On Friday 17th June Yunus Centre hosted a workshop ‘Still Living and Practicing Social Enterprise’ here at GCU. It was the second in what we hope will be an annual event that considers the potential for ethnography to explore questions emerging from the field of social enterprise research.We heard from: Anna Kopec, University of Northamption; Richard Hull, Goldsmiths; Aurelie Soetens, Univeristy of Liege; Iain Cairns, Glasgow Caledonian University and Juli Qermezi Huang, London School of Economics.
Thanks to all the presenters and the engaged audience that made for an interesting and inspiring day.In this blog Danielle and Clementine from the CommonHealth team reflect on a second key theme from the day that resonates with our own work which also uses ethnography.
We’ve been mulling over one of the comments from the audience at our Ethnography and Social Enterprise event on 17th June 2016. We were encouraged to think about what is ‘unuttered’ within organisations, to observe surprises and spontaneity and to embrace that this would be an inevitably messy process. In the specific context of social enterprises it is important that researchers consider: complexities of relationships; emotional responses; policy; practice; rhetoric and reality within a whole range of different actors. The question then becomes, how do we present our findings so that they are convincing and useful?

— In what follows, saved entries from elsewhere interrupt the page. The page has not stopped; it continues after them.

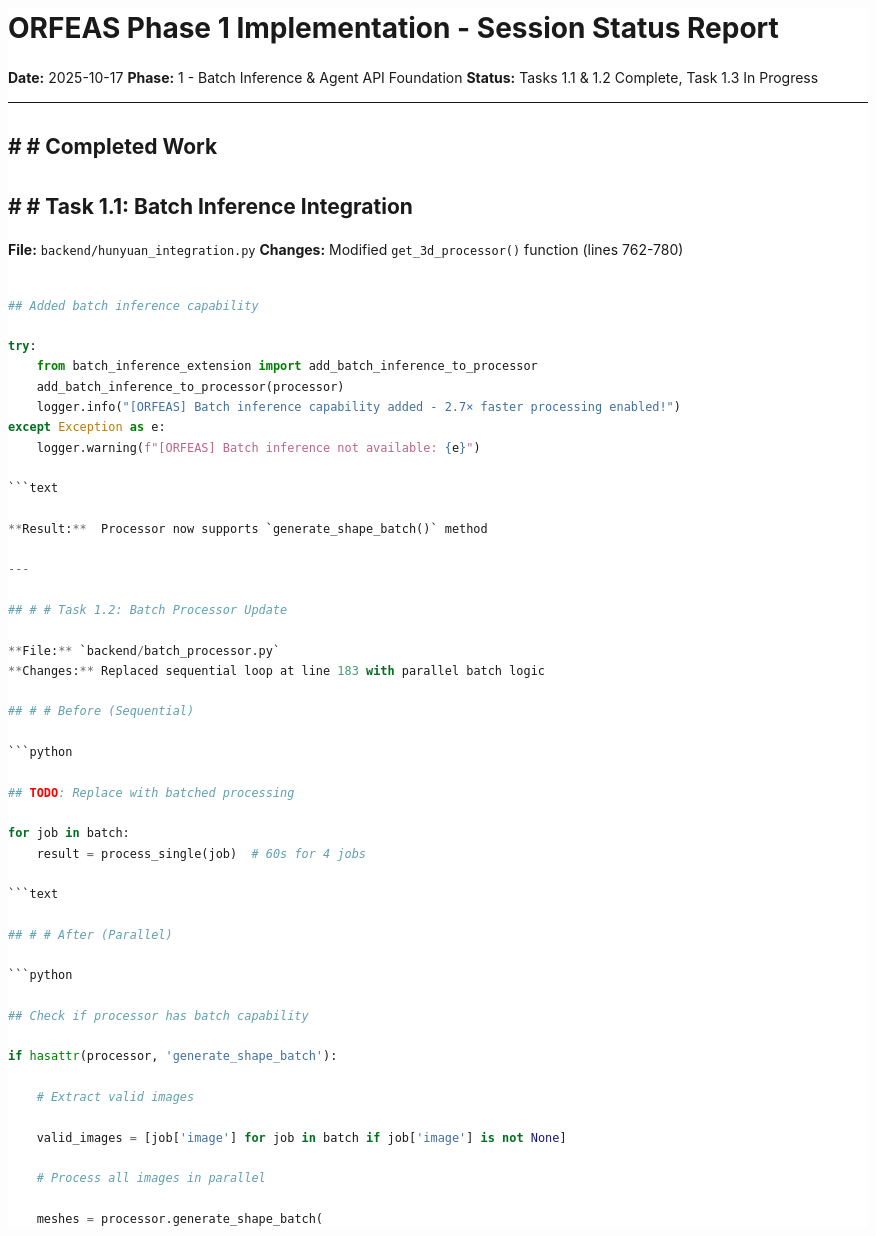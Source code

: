 # ORFEAS Phase 1 Implementation - Session Status Report

**Date:** 2025-10-17
**Phase:** 1 - Batch Inference & Agent API Foundation
**Status:** Tasks 1.1 & 1.2 Complete, Task 1.3 In Progress

---

## # #  Completed Work

## # # Task 1.1: Batch Inference Integration

**File:** `backend/hunyuan_integration.py`
**Changes:** Modified `get_3d_processor()` function (lines 762-780)

```python

## Added batch inference capability

try:
    from batch_inference_extension import add_batch_inference_to_processor
    add_batch_inference_to_processor(processor)
    logger.info("[ORFEAS] Batch inference capability added - 2.7× faster processing enabled!")
except Exception as e:
    logger.warning(f"[ORFEAS] Batch inference not available: {e}")

```text

**Result:**  Processor now supports `generate_shape_batch()` method

---

## # # Task 1.2: Batch Processor Update

**File:** `backend/batch_processor.py`
**Changes:** Replaced sequential loop at line 183 with parallel batch logic

## # # Before (Sequential)

```python

## TODO: Replace with batched processing

for job in batch:
    result = process_single(job)  # 60s for 4 jobs

```text

## # # After (Parallel)

```python

## Check if processor has batch capability

if hasattr(processor, 'generate_shape_batch'):

    # Extract valid images

    valid_images = [job['image'] for job in batch if job['image'] is not None]

    # Process all images in parallel

    meshes = processor.generate_shape_batch(
```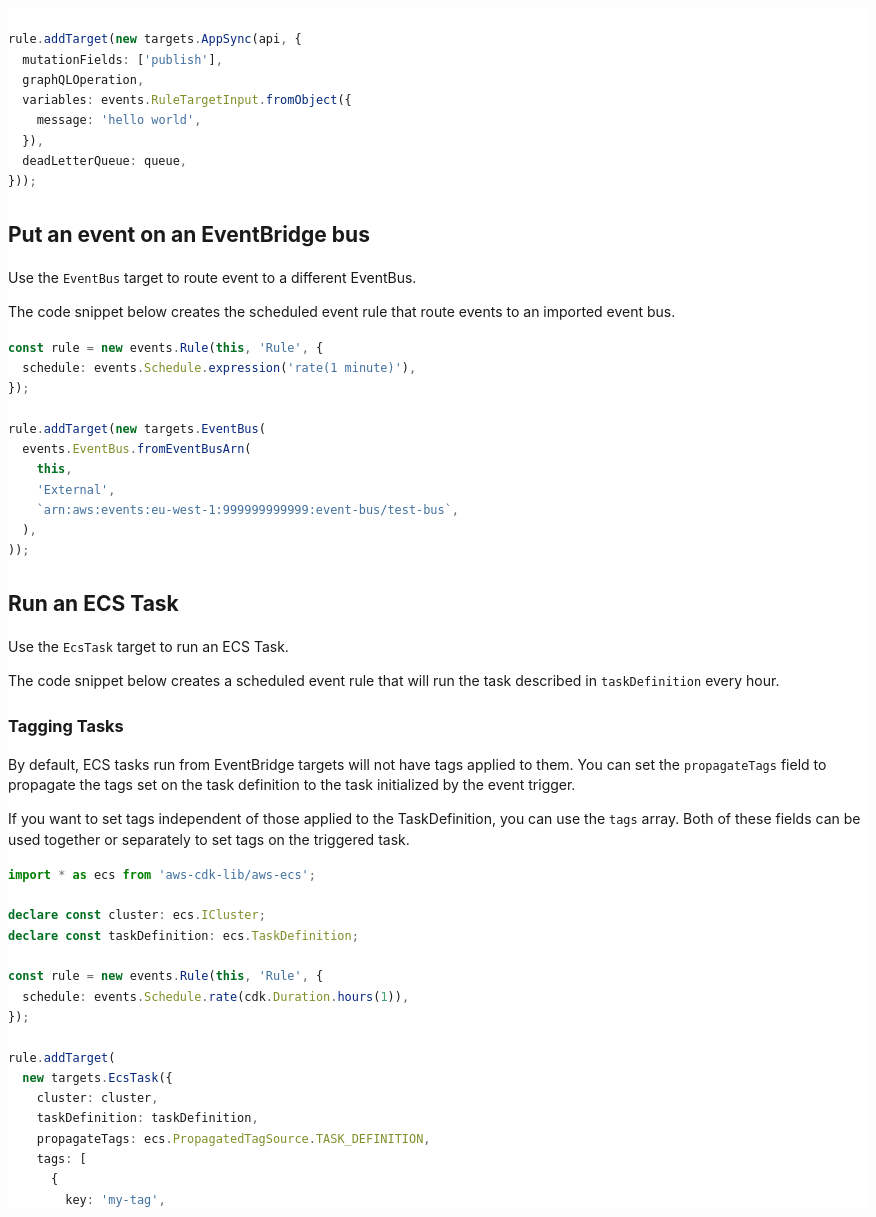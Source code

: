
 ```ts

rule.addTarget(new targets.AppSync(api, {
  mutationFields: ['publish'],
  graphQLOperation,
  variables: events.RuleTargetInput.fromObject({
    message: 'hello world',
  }),
  deadLetterQueue: queue,
}));
```

## Put an event on an EventBridge bus

Use the `EventBus` target to route event to a different EventBus.

The code snippet below creates the scheduled event rule that route events to an imported event bus.

```ts
const rule = new events.Rule(this, 'Rule', {
  schedule: events.Schedule.expression('rate(1 minute)'),
});

rule.addTarget(new targets.EventBus(
  events.EventBus.fromEventBusArn(
    this,
    'External',
    `arn:aws:events:eu-west-1:999999999999:event-bus/test-bus`,
  ),
));
```

## Run an ECS Task

Use the `EcsTask` target to run an ECS Task.

The code snippet below creates a scheduled event rule that will run the task described in `taskDefinition` every hour.

### Tagging Tasks

By default, ECS tasks run from EventBridge targets will not have tags applied to
them. You can set the `propagateTags` field to propagate the tags set on the task
definition to the task initialized by the event trigger.

If you want to set tags independent of those applied to the TaskDefinition, you
can use the `tags` array. Both of these fields can be used together or separately
to set tags on the triggered task.

```ts
import * as ecs from 'aws-cdk-lib/aws-ecs';

declare const cluster: ecs.ICluster;
declare const taskDefinition: ecs.TaskDefinition;

const rule = new events.Rule(this, 'Rule', {
  schedule: events.Schedule.rate(cdk.Duration.hours(1)),
});

rule.addTarget(
  new targets.EcsTask({
    cluster: cluster,
    taskDefinition: taskDefinition,
    propagateTags: ecs.PropagatedTagSource.TASK_DEFINITION,
    tags: [
      {
        key: 'my-tag',
```
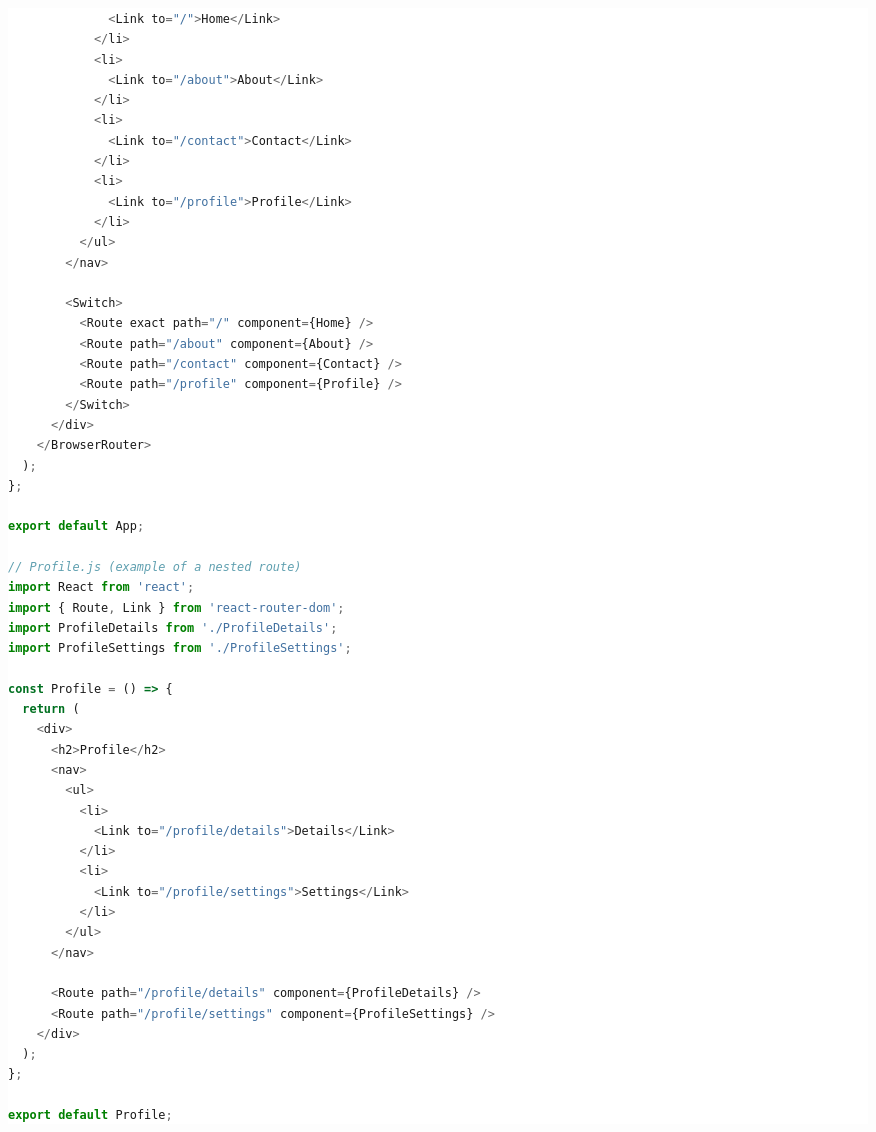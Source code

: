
 ```javascript
              <Link to="/">Home</Link>
            </li>
            <li>
              <Link to="/about">About</Link>
            </li>
            <li>
              <Link to="/contact">Contact</Link>
            </li>
            <li>
              <Link to="/profile">Profile</Link>
            </li>
          </ul>
        </nav>

        <Switch>
          <Route exact path="/" component={Home} />
          <Route path="/about" component={About} />
          <Route path="/contact" component={Contact} />
          <Route path="/profile" component={Profile} />
        </Switch>
      </div>
    </BrowserRouter>
  );
};

export default App;

// Profile.js (example of a nested route)
import React from 'react';
import { Route, Link } from 'react-router-dom';
import ProfileDetails from './ProfileDetails';
import ProfileSettings from './ProfileSettings';

const Profile = () => {
  return (
    <div>
      <h2>Profile</h2>
      <nav>
        <ul>
          <li>
            <Link to="/profile/details">Details</Link>
          </li>
          <li>
            <Link to="/profile/settings">Settings</Link>
          </li>
        </ul>
      </nav>

      <Route path="/profile/details" component={ProfileDetails} />
      <Route path="/profile/settings" component={ProfileSettings} />
    </div>
  );
};

export default Profile;
```
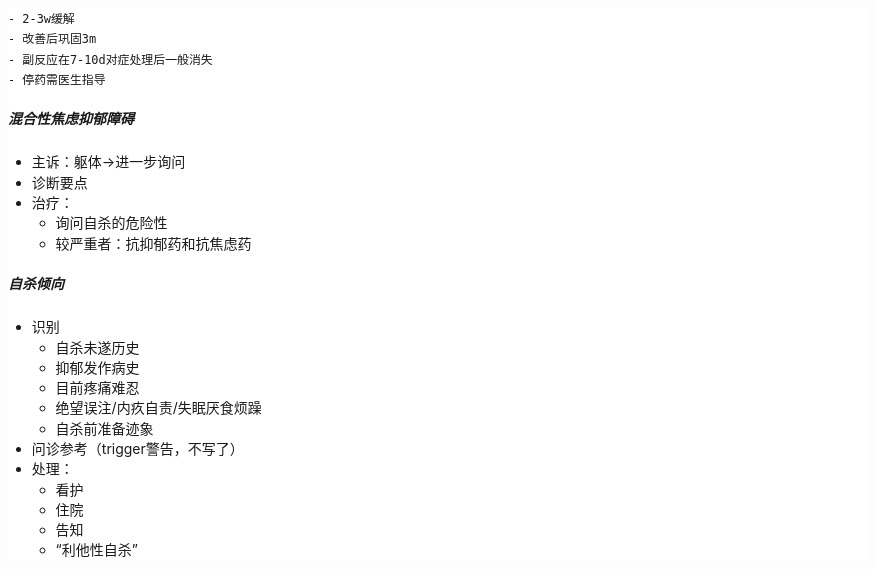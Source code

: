     - 2-3w缓解
    - 改善后巩固3m
    - 副反应在7-10d对症处理后一般消失
    - 停药需医生指导

##### 混合性焦虑抑郁障碍

- 主诉：躯体→进一步询问
- 诊断要点
- 治疗：
  - 询问自杀的危险性
  - 较严重者：抗抑郁药和抗焦虑药

##### 自杀倾向

- 识别
  - 自杀未遂历史
  - 抑郁发作病史
  - 目前疼痛难忍
  - 绝望误注/内疚自责/失眠厌食烦躁
  - 自杀前准备迹象
- 问诊参考（trigger警告，不写了）
- 处理：
  - 看护
  - 住院
  - 告知
  - “利他性自杀”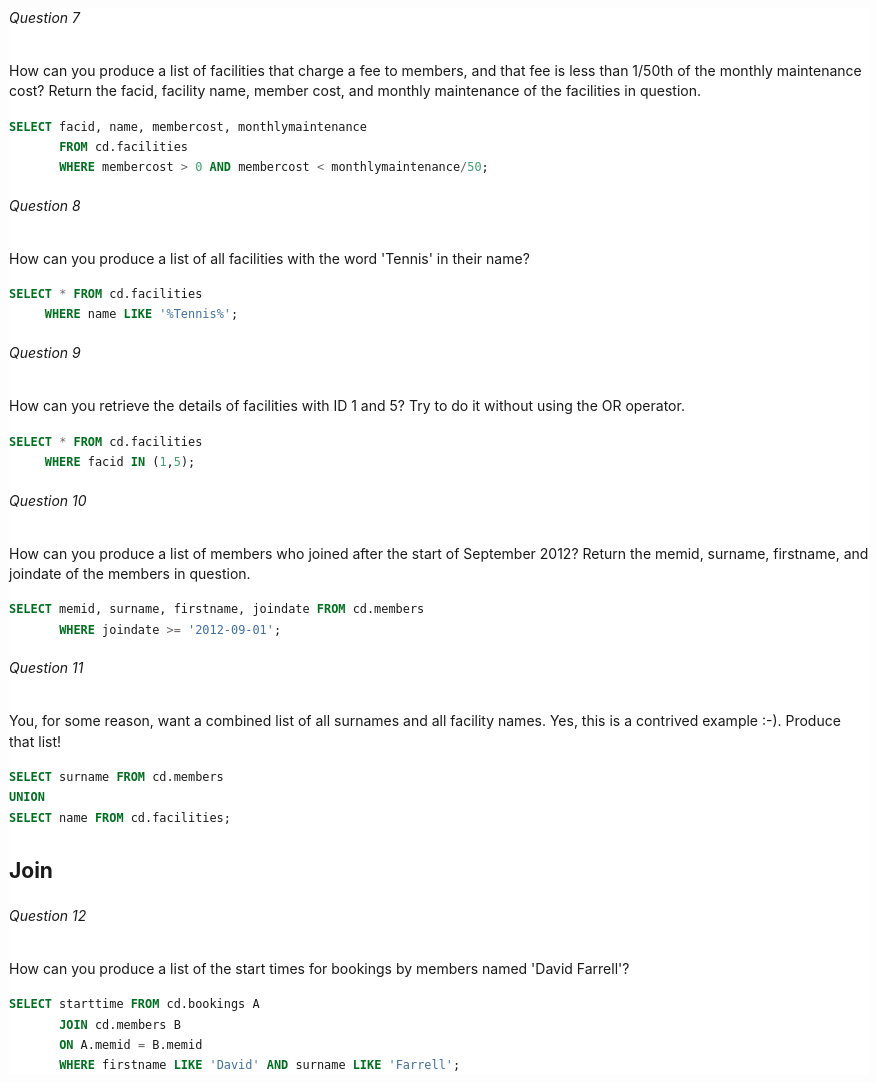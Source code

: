 ###### Question 7
How can you produce a list of facilities that charge a fee to members, and that fee is less than 1/50th of the monthly maintenance cost? Return the facid, facility name, member cost, and monthly maintenance of the facilities in question.

```sql
SELECT facid, name, membercost, monthlymaintenance
       FROM cd.facilities
       WHERE membercost > 0 AND membercost < monthlymaintenance/50;
``` 

###### Question 8
How can you produce a list of all facilities with the word 'Tennis' in their name?

```sql
SELECT * FROM cd.facilities
	 WHERE name LIKE '%Tennis%';
```

###### Question 9
How can you retrieve the details of facilities with ID 1 and 5? Try to do it without using the OR operator.

```sql
SELECT * FROM cd.facilities
	 WHERE facid IN (1,5);
``` 

###### Question 10
How can you produce a list of members who joined after the start of September 2012? Return the memid, surname, firstname, and joindate of the members in question.

```sql
SELECT memid, surname, firstname, joindate FROM cd.members
       WHERE joindate >= '2012-09-01';
``` 

###### Question 11
You, for some reason, want a combined list of all surnames and all facility names. Yes, this is a contrived example :-). Produce that list!

```sql
SELECT surname FROM cd.members
UNION
SELECT name FROM cd.facilities;
``` 

## Join

###### Question 12
How can you produce a list of the start times for bookings by members named 'David Farrell'?

```sql
SELECT starttime FROM cd.bookings A
       JOIN cd.members B
       ON A.memid = B.memid
       WHERE firstname LIKE 'David' AND surname LIKE 'Farrell';
``` 
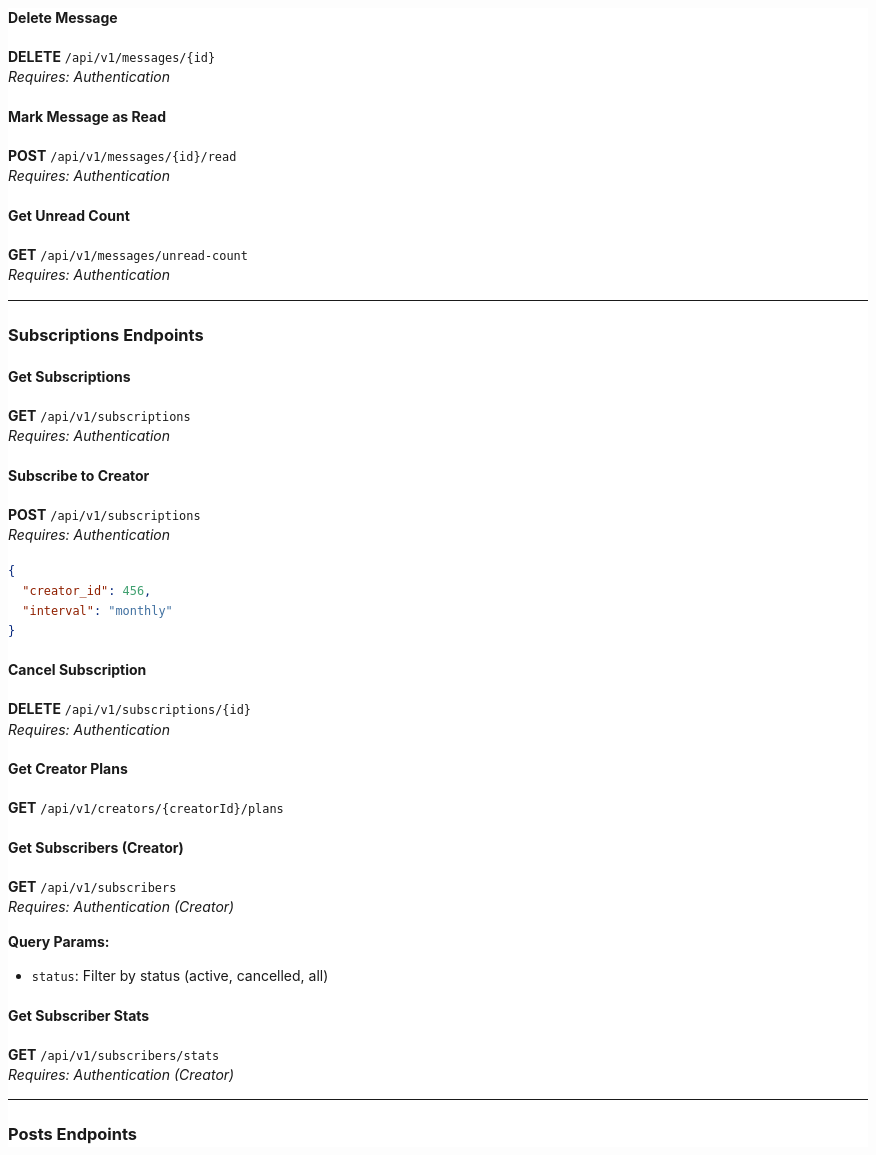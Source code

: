 #### Delete Message
**DELETE** `/api/v1/messages/{id}`  
*Requires: Authentication*

#### Mark Message as Read
**POST** `/api/v1/messages/{id}/read`  
*Requires: Authentication*

#### Get Unread Count
**GET** `/api/v1/messages/unread-count`  
*Requires: Authentication*

---

### Subscriptions Endpoints

#### Get Subscriptions
**GET** `/api/v1/subscriptions`  
*Requires: Authentication*

#### Subscribe to Creator
**POST** `/api/v1/subscriptions`  
*Requires: Authentication*

```json
{
  "creator_id": 456,
  "interval": "monthly"
}
```

#### Cancel Subscription
**DELETE** `/api/v1/subscriptions/{id}`  
*Requires: Authentication*

#### Get Creator Plans
**GET** `/api/v1/creators/{creatorId}/plans`

#### Get Subscribers (Creator)
**GET** `/api/v1/subscribers`  
*Requires: Authentication (Creator)*

**Query Params:**
- `status`: Filter by status (active, cancelled, all)

#### Get Subscriber Stats
**GET** `/api/v1/subscribers/stats`  
*Requires: Authentication (Creator)*

---

### Posts Endpoints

The fieldnotes of ethnographers include typed, written and scribbled notes, photos, diagrams or physical artefacts. It can be messy and daunting for the researcher! We must then step away from the field in order to begin to explore ways to understand what we have seen and identify the best way for us to structure this for an audience.
The style of ethnographic writing allows for some of this ‘messiness’ to continue as we weave a narrative throughout our presentations, papers, articles or thesis. This was shown to great effect in a number of the presentations that relied on powerful descriptive vignettes that gave some structure to the messy data that is generated. The vignettes used highlighted the tensions and contradictions within the field, raised questions and peaked interest before delving into the significance of the events described and putting them in a wider theoretical and empirical context.
Ethnography allows us to consider the messiness of the world around us, forces us to recognise that which goes unsaid and can generate descriptive and detailed accounts of people, places, events or organisation. This is important in the field of social enterprise to allow for nuanced analysis and space for a critique. It also addresses the need to recognise the importance of a smile! Though subtle, this is an important impact, as defined by one of the social enterprises present at the recent Knowledge Exchange Forum (see here), and so we should find ways to capture and present this type of impact. Ethnography, in all its wonderful messiness, might be one such way we hope to do that!